*Problem details*: Print every record exactly, but leave out the pictures.

Document images with source code:
*** Block opens ***

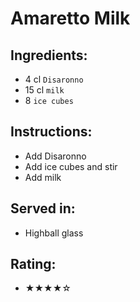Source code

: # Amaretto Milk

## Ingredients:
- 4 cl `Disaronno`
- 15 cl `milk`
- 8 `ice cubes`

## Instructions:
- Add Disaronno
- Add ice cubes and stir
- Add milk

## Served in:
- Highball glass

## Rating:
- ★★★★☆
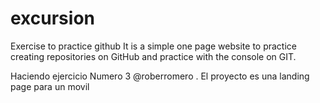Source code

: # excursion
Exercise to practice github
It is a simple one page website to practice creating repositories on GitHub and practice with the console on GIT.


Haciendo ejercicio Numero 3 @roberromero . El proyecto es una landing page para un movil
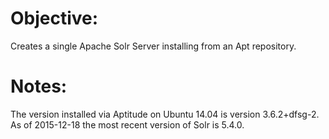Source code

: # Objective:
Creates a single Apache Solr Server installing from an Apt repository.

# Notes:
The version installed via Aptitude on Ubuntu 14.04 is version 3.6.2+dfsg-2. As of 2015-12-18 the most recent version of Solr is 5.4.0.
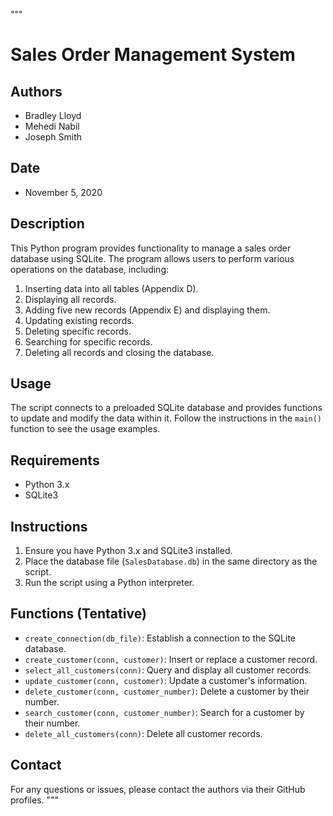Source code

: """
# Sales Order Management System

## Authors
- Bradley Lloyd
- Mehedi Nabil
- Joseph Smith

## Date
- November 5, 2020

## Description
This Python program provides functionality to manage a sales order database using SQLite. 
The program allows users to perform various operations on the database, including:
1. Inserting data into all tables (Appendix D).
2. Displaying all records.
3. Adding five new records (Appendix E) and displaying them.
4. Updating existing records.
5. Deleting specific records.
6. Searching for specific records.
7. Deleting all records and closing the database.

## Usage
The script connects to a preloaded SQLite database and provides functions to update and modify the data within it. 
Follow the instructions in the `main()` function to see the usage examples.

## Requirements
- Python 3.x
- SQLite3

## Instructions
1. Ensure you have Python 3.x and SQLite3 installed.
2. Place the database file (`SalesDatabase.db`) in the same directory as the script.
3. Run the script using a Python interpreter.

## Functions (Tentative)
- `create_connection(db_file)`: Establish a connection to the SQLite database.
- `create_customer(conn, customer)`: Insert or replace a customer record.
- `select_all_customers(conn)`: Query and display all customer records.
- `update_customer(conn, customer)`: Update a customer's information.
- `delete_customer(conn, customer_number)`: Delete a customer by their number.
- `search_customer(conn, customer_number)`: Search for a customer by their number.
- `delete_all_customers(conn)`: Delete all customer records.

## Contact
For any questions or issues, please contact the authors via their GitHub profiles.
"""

*** Block closes ***

*Output below*:
Source code

: # Amaretto Milk

## Ingredients:
- 4 cl `Disaronno`
- 15 cl `milk`
- 8 `ice cubes`

## Instructions:
- Add Disaronno
- Add ice cubes and stir
- Add milk

## Served in:
- Highball glass

## Rating:
- ★★★★☆
Source code

: # excursion
Exercise to practice github
It is a simple one page website to practice creating repositories on GitHub and practice with the console on GIT.


Haciendo ejercicio Numero 3 @roberromero . El proyecto es una landing page para un movil
Source code

: # Objective:
Creates a single Apache Solr Server installing from an Apt repository.

# Notes:
The version installed via Aptitude on Ubuntu 14.04 is version 3.6.2+dfsg-2. As of 2015-12-18 the most recent version of Solr is 5.4.0.
Source code

: """
# Sales Order Management System

## Authors
- Bradley Lloyd
- Mehedi Nabil
- Joseph Smith

## Date
- November 5, 2020

## Description
This Python program provides functionality to manage a sales order database using SQLite. 
The program allows users to perform various operations on the database, including:
1. Inserting data into all tables (Appendix D).
2. Displaying all records.
3. Adding five new records (Appendix E) and displaying them.
4. Updating existing records.
5. Deleting specific records.
6. Searching for specific records.
7. Deleting all records and closing the database.

## Usage
The script connects to a preloaded SQLite database and provides functions to update and modify the data within it. 
Follow the instructions in the `main()` function to see the usage examples.

## Requirements
- Python 3.x
- SQLite3

## Instructions
1. Ensure you have Python 3.x and SQLite3 installed.
2. Place the database file (`SalesDatabase.db`) in the same directory as the script.
3. Run the script using a Python interpreter.

## Functions (Tentative)
- `create_connection(db_file)`: Establish a connection to the SQLite database.
- `create_customer(conn, customer)`: Insert or replace a customer record.
- `select_all_customers(conn)`: Query and display all customer records.
- `update_customer(conn, customer)`: Update a customer's information.
- `delete_customer(conn, customer_number)`: Delete a customer by their number.
- `search_customer(conn, customer_number)`: Search for a customer by their number.
- `delete_all_customers(conn)`: Delete all customer records.

## Contact
For any questions or issues, please contact the authors via their GitHub profiles.
"""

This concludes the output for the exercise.